Philippe de Champaigne Public domain, via Wikimedia Commons

O best-seller A Opção Beneditina, de Rod Dreher, publicado em 2017, conquistou muitos leitores cristãos por dois motivos principais. O primeiro foi o alerta direto aos conservadores que ainda tentavam resistir à crescente onda de hostilidade contra o cristianismo. “É tarde demais”, afirmou Dreher. “Não há mais como voltar à América judaico-cristã.” E, no fundo, todos sabíamos que ele tinha razão. Quer estivéssemos preparados ou não, uma grande mudança estava por vir. 

Mas o segundo ponto de Dreher era tão importante quanto o primeiro: para seguir em frente, precisamos olhar para trás. Construir uma nova cultura cristã vai exigir que busquemos inspiração nas riquezas do passado. Quem diria que Bento de Núrsia, um monge do século VI, acabaria sendo parte da resposta para os nossos tempos? Ainda assim, Dreher acertou: o futuro passa pelo antigo. Os cristãos já enfrentaram desafios parecidos antes — e temos muito a aprender com a história enquanto encaramos o que pode ser uma nova Idade das Trevas. 

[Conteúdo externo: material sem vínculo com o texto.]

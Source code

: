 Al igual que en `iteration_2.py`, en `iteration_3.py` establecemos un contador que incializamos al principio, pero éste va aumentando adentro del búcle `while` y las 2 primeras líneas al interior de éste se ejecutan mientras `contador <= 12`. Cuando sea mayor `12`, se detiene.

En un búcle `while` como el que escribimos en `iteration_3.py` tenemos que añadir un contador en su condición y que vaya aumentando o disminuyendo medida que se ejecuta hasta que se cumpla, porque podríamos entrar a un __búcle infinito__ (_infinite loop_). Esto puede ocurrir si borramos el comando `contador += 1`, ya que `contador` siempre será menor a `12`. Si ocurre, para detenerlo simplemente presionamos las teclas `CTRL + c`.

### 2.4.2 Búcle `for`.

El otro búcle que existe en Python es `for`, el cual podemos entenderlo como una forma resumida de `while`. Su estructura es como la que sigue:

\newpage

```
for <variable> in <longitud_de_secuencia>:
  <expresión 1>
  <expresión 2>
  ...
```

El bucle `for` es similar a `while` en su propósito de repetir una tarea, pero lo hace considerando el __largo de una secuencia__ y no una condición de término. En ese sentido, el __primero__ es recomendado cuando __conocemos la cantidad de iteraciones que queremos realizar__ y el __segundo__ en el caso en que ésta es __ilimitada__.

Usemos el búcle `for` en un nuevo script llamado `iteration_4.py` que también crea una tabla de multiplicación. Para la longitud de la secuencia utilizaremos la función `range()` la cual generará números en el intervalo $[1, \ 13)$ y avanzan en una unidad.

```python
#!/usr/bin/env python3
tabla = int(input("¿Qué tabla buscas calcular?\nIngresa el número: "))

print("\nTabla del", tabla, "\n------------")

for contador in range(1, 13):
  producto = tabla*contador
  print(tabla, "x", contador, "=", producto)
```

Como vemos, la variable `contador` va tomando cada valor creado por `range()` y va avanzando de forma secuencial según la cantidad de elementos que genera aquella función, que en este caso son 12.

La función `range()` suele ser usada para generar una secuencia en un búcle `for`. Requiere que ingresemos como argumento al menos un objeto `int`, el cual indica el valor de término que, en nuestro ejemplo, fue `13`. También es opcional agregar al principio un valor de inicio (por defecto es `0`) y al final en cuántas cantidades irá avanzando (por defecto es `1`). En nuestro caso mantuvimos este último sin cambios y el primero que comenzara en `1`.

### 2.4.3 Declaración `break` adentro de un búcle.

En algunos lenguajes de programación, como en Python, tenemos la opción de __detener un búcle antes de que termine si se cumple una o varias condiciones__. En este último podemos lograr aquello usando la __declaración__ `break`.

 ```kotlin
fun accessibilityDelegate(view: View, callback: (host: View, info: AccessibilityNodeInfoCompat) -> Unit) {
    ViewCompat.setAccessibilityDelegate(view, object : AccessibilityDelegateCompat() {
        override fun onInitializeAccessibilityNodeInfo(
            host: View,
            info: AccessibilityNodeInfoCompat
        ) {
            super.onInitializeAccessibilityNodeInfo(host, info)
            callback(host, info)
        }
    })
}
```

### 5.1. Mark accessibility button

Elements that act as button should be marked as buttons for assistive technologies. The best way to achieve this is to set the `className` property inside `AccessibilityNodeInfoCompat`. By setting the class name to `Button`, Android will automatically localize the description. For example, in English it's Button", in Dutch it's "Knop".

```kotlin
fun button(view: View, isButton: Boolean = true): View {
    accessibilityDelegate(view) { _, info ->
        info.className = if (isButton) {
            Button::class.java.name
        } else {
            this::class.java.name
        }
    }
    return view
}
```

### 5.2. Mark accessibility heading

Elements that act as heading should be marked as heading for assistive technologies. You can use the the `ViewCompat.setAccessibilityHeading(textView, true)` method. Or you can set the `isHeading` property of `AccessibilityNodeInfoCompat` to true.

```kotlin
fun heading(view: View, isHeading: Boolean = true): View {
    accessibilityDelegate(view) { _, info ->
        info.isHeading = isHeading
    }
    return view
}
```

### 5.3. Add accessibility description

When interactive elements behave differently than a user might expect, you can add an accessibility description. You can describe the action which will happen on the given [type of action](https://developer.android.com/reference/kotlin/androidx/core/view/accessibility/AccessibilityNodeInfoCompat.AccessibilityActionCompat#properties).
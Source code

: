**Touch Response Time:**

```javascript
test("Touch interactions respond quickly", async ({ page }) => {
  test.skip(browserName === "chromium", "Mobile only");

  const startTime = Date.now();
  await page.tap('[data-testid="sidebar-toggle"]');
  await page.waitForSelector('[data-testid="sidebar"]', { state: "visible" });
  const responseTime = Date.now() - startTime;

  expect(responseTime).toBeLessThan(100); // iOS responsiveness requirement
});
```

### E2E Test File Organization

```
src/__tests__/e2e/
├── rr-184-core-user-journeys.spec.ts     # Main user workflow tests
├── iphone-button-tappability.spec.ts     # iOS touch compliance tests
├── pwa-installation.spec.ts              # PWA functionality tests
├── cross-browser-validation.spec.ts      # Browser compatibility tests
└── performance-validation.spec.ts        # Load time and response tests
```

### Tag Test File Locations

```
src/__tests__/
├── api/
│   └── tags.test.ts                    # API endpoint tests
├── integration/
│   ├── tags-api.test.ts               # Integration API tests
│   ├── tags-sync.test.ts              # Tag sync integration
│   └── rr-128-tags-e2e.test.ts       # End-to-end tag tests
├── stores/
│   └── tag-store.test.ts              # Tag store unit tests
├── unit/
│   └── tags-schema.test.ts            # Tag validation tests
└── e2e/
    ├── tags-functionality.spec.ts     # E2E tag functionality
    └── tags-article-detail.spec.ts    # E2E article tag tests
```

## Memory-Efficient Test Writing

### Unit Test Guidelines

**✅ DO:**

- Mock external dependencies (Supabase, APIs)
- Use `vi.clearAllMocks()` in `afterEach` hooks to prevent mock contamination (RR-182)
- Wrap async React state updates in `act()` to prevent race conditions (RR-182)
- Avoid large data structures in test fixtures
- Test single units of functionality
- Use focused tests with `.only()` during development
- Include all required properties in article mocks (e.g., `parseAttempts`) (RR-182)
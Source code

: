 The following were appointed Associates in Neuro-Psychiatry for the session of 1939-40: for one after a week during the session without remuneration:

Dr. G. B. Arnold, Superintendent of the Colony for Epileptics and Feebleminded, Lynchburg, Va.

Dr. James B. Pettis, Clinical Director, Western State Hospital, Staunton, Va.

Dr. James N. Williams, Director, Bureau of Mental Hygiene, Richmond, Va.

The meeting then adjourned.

O subtítulo da obra de Dreher promete “Uma estratégia para cristãos em uma nação pós-cristã”. Mas será que é só a nossa nação que deixou de refletir os princípios básicos do cristianismo? E se a própria igreja evangélica também já tiver entrado numa fase pós-cristã? Talvez essas quatro décadas tentando “contextualizar” a fé para se adaptar ao espírito do tempo não tenham transformado tanto a sociedade, mas sim a própria igreja. No fim, acabamos nos parecendo mais com o mundo, enquanto poucos de lá realmente passaram a fazer parte de nós. E os pastores também não ficaram fora desse movimento. 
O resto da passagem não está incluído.